▶ **Source material**
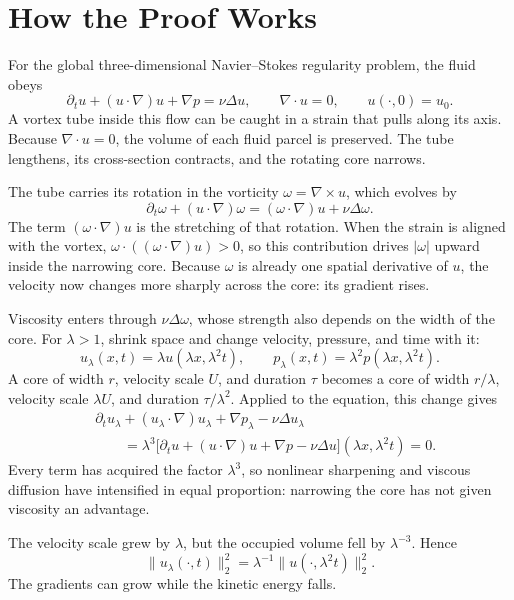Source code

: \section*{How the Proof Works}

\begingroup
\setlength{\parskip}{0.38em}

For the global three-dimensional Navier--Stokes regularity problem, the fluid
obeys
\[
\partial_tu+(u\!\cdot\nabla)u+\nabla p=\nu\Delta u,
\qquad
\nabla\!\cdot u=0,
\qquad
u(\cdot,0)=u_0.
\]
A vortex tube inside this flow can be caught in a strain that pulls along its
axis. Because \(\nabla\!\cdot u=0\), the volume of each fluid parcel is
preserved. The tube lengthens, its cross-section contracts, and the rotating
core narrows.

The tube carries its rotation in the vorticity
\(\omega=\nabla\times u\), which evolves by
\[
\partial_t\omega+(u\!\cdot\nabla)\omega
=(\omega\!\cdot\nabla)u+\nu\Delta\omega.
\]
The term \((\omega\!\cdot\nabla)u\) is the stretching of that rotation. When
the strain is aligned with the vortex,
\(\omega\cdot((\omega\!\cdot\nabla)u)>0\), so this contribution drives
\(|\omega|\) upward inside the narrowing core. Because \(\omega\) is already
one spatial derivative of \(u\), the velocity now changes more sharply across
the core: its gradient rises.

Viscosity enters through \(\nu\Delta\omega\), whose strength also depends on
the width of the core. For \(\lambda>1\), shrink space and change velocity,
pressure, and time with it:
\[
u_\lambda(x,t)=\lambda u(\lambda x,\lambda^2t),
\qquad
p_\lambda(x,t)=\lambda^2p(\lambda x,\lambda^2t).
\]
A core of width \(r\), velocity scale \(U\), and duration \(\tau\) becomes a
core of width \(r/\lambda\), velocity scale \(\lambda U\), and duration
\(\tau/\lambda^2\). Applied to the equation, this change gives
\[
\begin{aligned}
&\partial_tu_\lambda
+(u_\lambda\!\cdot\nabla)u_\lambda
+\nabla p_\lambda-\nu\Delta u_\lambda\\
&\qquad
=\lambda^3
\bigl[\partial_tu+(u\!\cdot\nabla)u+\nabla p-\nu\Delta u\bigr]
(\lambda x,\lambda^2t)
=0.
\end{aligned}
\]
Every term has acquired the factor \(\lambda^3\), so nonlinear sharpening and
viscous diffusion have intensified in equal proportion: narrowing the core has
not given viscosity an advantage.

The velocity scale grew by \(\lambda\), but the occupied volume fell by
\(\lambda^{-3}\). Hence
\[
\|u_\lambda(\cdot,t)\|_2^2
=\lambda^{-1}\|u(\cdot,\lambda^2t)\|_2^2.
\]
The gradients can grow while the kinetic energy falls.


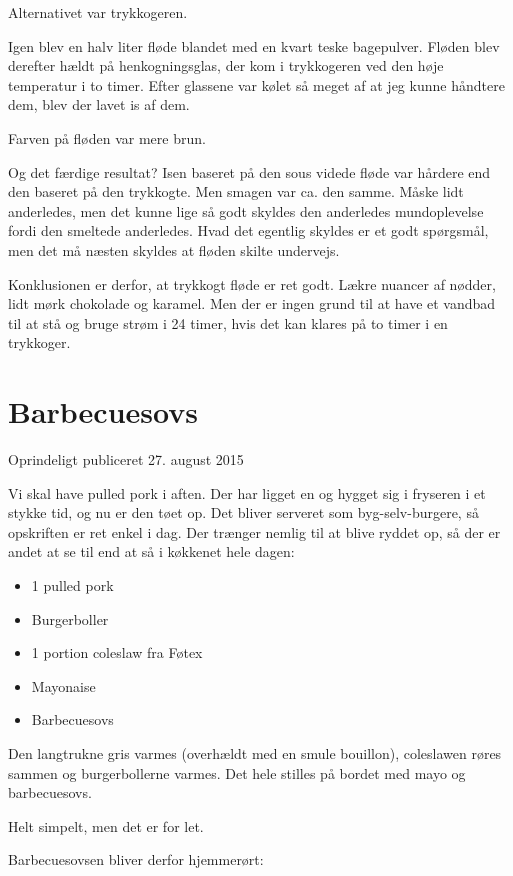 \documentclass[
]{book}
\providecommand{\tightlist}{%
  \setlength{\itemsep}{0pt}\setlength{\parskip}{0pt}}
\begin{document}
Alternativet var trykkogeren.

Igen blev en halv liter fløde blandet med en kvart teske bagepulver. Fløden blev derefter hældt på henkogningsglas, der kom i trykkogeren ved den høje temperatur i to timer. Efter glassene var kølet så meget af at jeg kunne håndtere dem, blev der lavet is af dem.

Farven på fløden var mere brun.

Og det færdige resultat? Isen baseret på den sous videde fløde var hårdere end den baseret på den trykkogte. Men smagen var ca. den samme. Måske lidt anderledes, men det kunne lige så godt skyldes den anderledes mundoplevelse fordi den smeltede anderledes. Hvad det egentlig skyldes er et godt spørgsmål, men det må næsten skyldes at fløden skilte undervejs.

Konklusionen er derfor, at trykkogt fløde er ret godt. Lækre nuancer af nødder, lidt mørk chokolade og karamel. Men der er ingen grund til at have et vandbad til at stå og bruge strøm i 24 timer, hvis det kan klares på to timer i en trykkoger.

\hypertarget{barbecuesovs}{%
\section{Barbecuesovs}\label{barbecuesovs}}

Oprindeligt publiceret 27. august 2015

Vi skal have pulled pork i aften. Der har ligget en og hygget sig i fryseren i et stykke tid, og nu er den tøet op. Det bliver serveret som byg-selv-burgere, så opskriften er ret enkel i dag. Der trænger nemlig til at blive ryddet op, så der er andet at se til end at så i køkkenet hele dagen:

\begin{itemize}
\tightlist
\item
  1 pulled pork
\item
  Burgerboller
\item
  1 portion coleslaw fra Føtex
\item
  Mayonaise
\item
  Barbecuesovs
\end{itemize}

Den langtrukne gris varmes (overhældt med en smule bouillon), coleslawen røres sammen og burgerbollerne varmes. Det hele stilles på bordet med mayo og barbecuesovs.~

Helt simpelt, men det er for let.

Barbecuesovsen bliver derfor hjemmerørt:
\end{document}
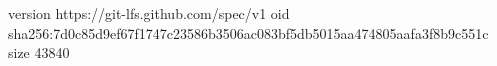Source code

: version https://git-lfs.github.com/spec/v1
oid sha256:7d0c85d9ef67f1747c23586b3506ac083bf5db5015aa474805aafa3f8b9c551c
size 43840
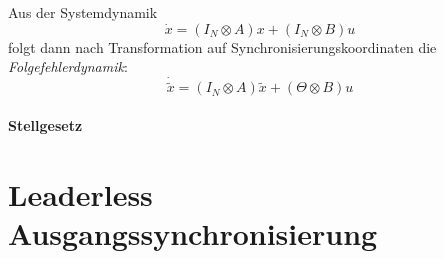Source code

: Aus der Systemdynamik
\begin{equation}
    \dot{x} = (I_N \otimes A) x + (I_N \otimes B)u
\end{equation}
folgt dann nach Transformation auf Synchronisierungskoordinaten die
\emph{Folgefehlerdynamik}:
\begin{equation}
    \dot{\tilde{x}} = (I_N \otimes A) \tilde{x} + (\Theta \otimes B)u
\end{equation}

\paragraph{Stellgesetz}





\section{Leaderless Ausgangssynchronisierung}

▶ **What is needed**
Where an entry contains an image, leave the image out; otherwise retype everything exactly.

▶ **Task output**
Source code

: \section*{How the Proof Works}

\begingroup
\setlength{\parskip}{0.38em}

For the global three-dimensional Navier--Stokes regularity problem, the fluid
obeys
\[
\partial_tu+(u\!\cdot\nabla)u+\nabla p=\nu\Delta u,
\qquad
\nabla\!\cdot u=0,
\qquad
u(\cdot,0)=u_0.
\]
A vortex tube inside this flow can be caught in a strain that pulls along its
axis. Because \(\nabla\!\cdot u=0\), the volume of each fluid parcel is
preserved. The tube lengthens, its cross-section contracts, and the rotating
core narrows.

The tube carries its rotation in the vorticity
\(\omega=\nabla\times u\), which evolves by
\[
\partial_t\omega+(u\!\cdot\nabla)\omega
=(\omega\!\cdot\nabla)u+\nu\Delta\omega.
\]
The term \((\omega\!\cdot\nabla)u\) is the stretching of that rotation. When
the strain is aligned with the vortex,
\(\omega\cdot((\omega\!\cdot\nabla)u)>0\), so this contribution drives
\(|\omega|\) upward inside the narrowing core. Because \(\omega\) is already
one spatial derivative of \(u\), the velocity now changes more sharply across
the core: its gradient rises.

Viscosity enters through \(\nu\Delta\omega\), whose strength also depends on
the width of the core. For \(\lambda>1\), shrink space and change velocity,
pressure, and time with it:
\[
u_\lambda(x,t)=\lambda u(\lambda x,\lambda^2t),
\qquad
p_\lambda(x,t)=\lambda^2p(\lambda x,\lambda^2t).
\]
A core of width \(r\), velocity scale \(U\), and duration \(\tau\) becomes a
core of width \(r/\lambda\), velocity scale \(\lambda U\), and duration
\(\tau/\lambda^2\). Applied to the equation, this change gives
\[
\begin{aligned}
&\partial_tu_\lambda
+(u_\lambda\!\cdot\nabla)u_\lambda
+\nabla p_\lambda-\nu\Delta u_\lambda\\
&\qquad
=\lambda^3
\bigl[\partial_tu+(u\!\cdot\nabla)u+\nabla p-\nu\Delta u\bigr]
(\lambda x,\lambda^2t)
=0.
\end{aligned}
\]
Every term has acquired the factor \(\lambda^3\), so nonlinear sharpening and
viscous diffusion have intensified in equal proportion: narrowing the core has
not given viscosity an advantage.

The velocity scale grew by \(\lambda\), but the occupied volume fell by
\(\lambda^{-3}\). Hence
\[
\|u_\lambda(\cdot,t)\|_2^2
=\lambda^{-1}\|u(\cdot,\lambda^2t)\|_2^2.
\]
The gradients can grow while the kinetic energy falls.


 \documentclass[
]{book}
\providecommand{\tightlist}{%
  \setlength{\itemsep}{0pt}\setlength{\parskip}{0pt}}
\begin{document}
Alternativet var trykkogeren.

Igen blev en halv liter fløde blandet med en kvart teske bagepulver. Fløden blev derefter hældt på henkogningsglas, der kom i trykkogeren ved den høje temperatur i to timer. Efter glassene var kølet så meget af at jeg kunne håndtere dem, blev der lavet is af dem.

Farven på fløden var mere brun.

Og det færdige resultat? Isen baseret på den sous videde fløde var hårdere end den baseret på den trykkogte. Men smagen var ca. den samme. Måske lidt anderledes, men det kunne lige så godt skyldes den anderledes mundoplevelse fordi den smeltede anderledes. Hvad det egentlig skyldes er et godt spørgsmål, men det må næsten skyldes at fløden skilte undervejs.

Konklusionen er derfor, at trykkogt fløde er ret godt. Lækre nuancer af nødder, lidt mørk chokolade og karamel. Men der er ingen grund til at have et vandbad til at stå og bruge strøm i 24 timer, hvis det kan klares på to timer i en trykkoger.

\hypertarget{barbecuesovs}{%
\section{Barbecuesovs}\label{barbecuesovs}}

Oprindeligt publiceret 27. august 2015

Vi skal have pulled pork i aften. Der har ligget en og hygget sig i fryseren i et stykke tid, og nu er den tøet op. Det bliver serveret som byg-selv-burgere, så opskriften er ret enkel i dag. Der trænger nemlig til at blive ryddet op, så der er andet at se til end at så i køkkenet hele dagen:

\begin{itemize}
\tightlist
\item
  1 pulled pork
\item
  Burgerboller
\item
  1 portion coleslaw fra Føtex
\item
  Mayonaise
\item
  Barbecuesovs
\end{itemize}

Den langtrukne gris varmes (overhældt med en smule bouillon), coleslawen røres sammen og burgerbollerne varmes. Det hele stilles på bordet med mayo og barbecuesovs.~

Helt simpelt, men det er for let.

Barbecuesovsen bliver derfor hjemmerørt:
\end{document}
Source code

: version https://git-lfs.github.com/spec/v1
oid sha256:7d0c85d9ef67f1747c23586b3506ac083bf5db5015aa474805aafa3f8b9c551c
size 43840
Source code

: Aus der Systemdynamik
\begin{equation}
    \dot{x} = (I_N \otimes A) x + (I_N \otimes B)u
\end{equation}
folgt dann nach Transformation auf Synchronisierungskoordinaten die
\emph{Folgefehlerdynamik}:
\begin{equation}
    \dot{\tilde{x}} = (I_N \otimes A) \tilde{x} + (\Theta \otimes B)u
\end{equation}

\paragraph{Stellgesetz}





\section{Leaderless Ausgangssynchronisierung}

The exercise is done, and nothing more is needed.